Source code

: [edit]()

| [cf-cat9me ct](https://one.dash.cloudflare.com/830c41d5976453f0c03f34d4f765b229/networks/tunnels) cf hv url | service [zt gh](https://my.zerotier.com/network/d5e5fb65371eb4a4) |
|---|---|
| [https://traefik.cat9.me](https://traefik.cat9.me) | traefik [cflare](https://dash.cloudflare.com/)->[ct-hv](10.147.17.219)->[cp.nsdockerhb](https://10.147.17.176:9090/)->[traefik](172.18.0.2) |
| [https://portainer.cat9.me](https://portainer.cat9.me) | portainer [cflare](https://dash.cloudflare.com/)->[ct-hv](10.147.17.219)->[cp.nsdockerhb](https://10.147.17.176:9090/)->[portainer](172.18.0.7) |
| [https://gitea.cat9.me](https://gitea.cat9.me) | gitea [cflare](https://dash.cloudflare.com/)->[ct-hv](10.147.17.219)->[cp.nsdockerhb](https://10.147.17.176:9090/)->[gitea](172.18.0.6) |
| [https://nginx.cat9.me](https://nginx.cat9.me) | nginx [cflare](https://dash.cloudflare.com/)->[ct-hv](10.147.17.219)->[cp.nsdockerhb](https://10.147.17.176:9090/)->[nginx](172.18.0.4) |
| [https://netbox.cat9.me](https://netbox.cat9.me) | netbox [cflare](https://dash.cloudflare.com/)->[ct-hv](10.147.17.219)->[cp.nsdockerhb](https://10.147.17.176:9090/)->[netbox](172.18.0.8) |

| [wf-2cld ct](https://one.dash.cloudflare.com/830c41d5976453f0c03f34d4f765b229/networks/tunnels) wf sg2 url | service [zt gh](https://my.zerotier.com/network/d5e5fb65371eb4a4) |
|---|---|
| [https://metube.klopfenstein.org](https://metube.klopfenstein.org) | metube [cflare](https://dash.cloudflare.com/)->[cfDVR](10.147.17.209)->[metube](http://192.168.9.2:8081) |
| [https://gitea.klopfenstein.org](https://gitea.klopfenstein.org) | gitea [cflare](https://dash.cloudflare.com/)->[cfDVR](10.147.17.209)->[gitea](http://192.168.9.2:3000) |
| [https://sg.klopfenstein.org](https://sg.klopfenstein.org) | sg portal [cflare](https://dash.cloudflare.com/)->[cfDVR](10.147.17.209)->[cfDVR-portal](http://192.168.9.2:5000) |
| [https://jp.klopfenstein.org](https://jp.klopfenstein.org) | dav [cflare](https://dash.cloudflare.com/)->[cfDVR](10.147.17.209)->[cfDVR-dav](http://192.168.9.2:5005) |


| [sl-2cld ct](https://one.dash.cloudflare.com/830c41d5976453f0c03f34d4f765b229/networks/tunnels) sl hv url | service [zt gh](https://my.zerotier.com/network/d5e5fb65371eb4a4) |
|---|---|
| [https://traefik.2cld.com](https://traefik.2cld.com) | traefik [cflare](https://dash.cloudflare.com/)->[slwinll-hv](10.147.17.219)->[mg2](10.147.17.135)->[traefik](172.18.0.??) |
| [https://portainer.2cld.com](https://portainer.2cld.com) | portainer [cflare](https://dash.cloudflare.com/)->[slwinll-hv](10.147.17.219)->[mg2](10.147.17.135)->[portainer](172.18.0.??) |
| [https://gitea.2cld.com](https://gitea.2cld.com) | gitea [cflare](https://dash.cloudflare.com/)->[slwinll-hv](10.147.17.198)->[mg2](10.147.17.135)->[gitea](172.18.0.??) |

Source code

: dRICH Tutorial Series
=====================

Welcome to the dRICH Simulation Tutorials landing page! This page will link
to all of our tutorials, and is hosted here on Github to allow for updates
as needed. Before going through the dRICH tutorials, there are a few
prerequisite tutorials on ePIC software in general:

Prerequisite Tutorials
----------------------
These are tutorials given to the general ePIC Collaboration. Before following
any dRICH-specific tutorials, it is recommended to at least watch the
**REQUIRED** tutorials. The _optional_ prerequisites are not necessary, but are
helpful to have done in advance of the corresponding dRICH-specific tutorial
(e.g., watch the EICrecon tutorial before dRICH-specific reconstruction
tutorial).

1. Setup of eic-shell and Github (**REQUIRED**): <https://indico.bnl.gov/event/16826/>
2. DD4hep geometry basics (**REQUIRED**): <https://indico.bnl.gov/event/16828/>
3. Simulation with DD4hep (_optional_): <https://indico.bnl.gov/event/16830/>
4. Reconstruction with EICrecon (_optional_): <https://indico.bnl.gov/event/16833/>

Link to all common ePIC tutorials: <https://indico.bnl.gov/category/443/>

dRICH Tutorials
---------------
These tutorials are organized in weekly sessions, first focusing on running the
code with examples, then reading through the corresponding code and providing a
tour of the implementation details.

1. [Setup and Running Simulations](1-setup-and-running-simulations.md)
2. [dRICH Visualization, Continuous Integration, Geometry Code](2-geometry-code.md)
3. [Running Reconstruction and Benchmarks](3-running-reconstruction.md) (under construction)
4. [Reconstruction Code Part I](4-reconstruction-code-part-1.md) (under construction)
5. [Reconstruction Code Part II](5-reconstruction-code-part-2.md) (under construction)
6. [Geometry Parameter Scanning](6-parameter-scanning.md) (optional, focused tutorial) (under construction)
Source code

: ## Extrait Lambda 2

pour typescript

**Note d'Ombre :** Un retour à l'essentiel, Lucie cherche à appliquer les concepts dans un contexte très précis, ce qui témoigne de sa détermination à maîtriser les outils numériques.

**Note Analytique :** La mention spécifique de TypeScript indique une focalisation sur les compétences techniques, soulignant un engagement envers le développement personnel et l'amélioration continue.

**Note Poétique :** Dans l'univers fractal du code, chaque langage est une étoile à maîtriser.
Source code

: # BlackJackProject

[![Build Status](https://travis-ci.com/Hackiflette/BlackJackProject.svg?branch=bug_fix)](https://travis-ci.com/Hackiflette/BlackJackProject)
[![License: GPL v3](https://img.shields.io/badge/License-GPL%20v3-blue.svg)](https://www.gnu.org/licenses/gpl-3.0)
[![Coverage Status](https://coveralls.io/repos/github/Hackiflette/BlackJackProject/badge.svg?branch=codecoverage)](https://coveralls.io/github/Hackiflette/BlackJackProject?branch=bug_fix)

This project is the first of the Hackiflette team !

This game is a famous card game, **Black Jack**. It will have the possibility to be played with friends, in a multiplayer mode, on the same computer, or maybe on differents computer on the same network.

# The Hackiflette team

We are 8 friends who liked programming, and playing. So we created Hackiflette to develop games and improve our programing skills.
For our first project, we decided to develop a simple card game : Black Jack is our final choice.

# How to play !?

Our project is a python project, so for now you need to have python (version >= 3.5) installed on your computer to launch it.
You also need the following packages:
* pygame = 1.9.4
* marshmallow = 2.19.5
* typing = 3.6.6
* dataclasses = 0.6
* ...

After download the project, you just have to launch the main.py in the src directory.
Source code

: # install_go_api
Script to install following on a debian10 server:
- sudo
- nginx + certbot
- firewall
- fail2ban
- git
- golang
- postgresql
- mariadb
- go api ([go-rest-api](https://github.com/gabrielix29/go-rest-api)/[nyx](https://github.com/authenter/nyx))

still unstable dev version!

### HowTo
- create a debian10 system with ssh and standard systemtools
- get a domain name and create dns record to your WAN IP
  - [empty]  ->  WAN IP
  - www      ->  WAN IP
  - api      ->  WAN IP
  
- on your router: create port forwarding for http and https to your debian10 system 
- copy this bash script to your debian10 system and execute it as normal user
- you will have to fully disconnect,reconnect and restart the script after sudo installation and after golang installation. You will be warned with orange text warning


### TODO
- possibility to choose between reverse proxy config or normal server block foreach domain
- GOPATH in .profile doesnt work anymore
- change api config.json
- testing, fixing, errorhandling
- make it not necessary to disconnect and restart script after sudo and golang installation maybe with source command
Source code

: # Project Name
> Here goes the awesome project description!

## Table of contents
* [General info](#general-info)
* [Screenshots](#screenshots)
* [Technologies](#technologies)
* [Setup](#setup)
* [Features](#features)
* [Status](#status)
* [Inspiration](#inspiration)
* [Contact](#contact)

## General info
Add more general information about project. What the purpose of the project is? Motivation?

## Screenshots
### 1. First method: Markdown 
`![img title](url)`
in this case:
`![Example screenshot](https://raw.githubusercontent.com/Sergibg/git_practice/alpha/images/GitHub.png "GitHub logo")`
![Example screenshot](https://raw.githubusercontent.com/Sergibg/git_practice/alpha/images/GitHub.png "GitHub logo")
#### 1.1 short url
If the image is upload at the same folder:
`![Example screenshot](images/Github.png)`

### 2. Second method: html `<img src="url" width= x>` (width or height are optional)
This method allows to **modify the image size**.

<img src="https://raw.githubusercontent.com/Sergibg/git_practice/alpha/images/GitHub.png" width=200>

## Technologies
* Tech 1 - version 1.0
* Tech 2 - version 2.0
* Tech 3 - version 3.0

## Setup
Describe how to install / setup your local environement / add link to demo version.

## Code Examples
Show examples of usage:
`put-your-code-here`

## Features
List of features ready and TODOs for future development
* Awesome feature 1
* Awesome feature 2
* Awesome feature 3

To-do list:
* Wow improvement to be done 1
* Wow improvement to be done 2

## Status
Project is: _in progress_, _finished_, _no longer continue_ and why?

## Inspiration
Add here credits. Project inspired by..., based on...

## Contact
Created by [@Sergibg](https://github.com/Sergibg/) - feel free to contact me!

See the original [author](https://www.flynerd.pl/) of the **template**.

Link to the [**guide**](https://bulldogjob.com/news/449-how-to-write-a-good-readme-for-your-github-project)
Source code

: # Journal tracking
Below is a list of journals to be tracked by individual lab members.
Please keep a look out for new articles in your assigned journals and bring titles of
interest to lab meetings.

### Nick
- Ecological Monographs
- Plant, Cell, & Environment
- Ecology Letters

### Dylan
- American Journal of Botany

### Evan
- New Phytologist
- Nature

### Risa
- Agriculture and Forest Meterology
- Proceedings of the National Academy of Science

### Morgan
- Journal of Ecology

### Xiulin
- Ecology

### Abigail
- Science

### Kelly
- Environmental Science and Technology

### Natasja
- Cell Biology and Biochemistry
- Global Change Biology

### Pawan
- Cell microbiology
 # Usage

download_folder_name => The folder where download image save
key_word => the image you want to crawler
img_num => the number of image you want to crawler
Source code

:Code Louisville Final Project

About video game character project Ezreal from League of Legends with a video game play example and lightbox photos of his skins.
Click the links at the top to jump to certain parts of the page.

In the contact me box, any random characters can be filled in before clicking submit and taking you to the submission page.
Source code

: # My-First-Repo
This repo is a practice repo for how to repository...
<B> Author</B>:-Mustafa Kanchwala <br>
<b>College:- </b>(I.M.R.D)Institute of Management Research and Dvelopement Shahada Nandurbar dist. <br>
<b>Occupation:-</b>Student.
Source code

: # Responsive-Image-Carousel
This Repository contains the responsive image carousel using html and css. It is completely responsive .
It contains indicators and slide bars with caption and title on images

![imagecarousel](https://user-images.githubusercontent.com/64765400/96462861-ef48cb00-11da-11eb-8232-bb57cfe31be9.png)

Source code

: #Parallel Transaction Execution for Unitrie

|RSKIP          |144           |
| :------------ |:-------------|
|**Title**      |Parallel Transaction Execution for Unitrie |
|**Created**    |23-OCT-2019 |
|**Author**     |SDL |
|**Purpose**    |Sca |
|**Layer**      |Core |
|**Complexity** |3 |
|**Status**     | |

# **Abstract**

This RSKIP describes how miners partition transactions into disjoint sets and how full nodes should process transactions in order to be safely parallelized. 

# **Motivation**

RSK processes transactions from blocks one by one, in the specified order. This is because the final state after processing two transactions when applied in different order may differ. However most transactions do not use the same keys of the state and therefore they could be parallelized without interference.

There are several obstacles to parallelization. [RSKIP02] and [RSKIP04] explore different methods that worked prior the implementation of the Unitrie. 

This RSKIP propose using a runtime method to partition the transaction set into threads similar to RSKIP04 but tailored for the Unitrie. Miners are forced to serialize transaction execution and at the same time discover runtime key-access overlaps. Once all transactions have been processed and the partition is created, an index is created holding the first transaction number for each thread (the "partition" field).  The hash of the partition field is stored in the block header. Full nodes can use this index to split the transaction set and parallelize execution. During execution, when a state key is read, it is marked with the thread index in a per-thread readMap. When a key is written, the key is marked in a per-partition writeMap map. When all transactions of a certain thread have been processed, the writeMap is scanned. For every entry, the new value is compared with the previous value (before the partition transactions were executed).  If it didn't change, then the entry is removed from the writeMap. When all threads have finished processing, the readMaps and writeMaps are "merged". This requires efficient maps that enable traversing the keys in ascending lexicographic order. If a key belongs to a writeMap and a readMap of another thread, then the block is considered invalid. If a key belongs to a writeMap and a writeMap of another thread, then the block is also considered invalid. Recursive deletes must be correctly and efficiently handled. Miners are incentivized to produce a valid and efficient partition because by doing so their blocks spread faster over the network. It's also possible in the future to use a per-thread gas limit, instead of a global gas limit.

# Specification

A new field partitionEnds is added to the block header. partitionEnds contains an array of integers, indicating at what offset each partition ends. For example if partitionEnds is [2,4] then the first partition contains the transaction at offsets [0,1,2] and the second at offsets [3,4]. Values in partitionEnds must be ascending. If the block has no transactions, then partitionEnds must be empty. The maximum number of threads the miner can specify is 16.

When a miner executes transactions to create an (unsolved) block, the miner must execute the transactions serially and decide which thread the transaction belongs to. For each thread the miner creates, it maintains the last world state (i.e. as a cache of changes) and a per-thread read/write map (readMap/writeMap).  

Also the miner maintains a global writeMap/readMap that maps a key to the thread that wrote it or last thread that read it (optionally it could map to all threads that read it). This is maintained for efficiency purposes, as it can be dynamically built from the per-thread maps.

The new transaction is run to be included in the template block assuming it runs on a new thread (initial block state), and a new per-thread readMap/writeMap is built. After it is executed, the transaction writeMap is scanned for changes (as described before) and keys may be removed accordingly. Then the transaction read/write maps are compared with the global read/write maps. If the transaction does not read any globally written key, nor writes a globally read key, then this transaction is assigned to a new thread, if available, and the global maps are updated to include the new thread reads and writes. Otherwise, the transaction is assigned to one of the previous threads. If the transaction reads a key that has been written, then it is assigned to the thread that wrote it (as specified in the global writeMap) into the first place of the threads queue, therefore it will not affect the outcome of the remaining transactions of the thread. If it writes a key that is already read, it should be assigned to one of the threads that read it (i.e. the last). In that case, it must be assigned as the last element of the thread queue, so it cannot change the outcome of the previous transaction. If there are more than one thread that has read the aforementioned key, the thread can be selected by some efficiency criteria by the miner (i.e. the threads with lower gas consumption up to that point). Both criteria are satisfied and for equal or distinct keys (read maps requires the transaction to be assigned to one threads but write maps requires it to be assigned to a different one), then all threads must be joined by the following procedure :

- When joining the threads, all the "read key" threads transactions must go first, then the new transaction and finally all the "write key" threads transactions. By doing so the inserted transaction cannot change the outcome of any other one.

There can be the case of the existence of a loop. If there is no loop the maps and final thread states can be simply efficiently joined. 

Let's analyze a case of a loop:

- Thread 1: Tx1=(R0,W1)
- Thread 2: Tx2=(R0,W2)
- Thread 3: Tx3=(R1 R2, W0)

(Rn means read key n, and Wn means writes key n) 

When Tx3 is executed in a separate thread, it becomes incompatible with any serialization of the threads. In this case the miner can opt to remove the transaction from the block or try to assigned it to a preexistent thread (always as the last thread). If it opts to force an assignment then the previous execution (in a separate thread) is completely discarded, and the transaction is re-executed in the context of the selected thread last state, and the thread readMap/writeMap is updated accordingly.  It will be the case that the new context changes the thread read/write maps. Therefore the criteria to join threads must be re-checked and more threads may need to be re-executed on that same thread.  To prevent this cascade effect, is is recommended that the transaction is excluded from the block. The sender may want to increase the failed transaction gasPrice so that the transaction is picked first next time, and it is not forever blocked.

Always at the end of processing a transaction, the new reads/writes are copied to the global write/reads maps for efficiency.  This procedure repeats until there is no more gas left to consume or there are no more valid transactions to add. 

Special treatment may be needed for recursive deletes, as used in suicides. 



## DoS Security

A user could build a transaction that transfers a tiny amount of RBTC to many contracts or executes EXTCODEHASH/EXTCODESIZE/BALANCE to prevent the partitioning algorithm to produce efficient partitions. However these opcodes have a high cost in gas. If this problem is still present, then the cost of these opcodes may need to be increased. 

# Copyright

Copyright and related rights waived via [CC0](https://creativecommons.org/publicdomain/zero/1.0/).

-.-.-

Work task -
Beginning at the line with "A new field" and ending at the line with "Also the miner", reproduce each line of the data above exactly, and add no other lines.

Answer to this problem -
A new field partitionEnds is added to the block header. partitionEnds contains an array of integers, indicating at what offset each partition ends. For example if partitionEnds is [2,4] then the first partition contains the transaction at offsets [0,1,2] and the second at offsets [3,4]. Values in partitionEnds must be ascending. If the block has no transactions, then partitionEnds must be empty. The maximum number of threads the miner can specify is 16.

When a miner executes transactions to create an (unsolved) block, the miner must execute the transactions serially and decide which thread the transaction belongs to. For each thread the miner creates, it maintains the last world state (i.e. as a cache of changes) and a per-thread read/write map (readMap/writeMap).  

Also the miner maintains a global writeMap/readMap that maps a key to the thread that wrote it or last thread that read it (optionally it could map to all threads that read it). This is maintained for efficiency purposes, as it can be dynamically built from the per-thread maps.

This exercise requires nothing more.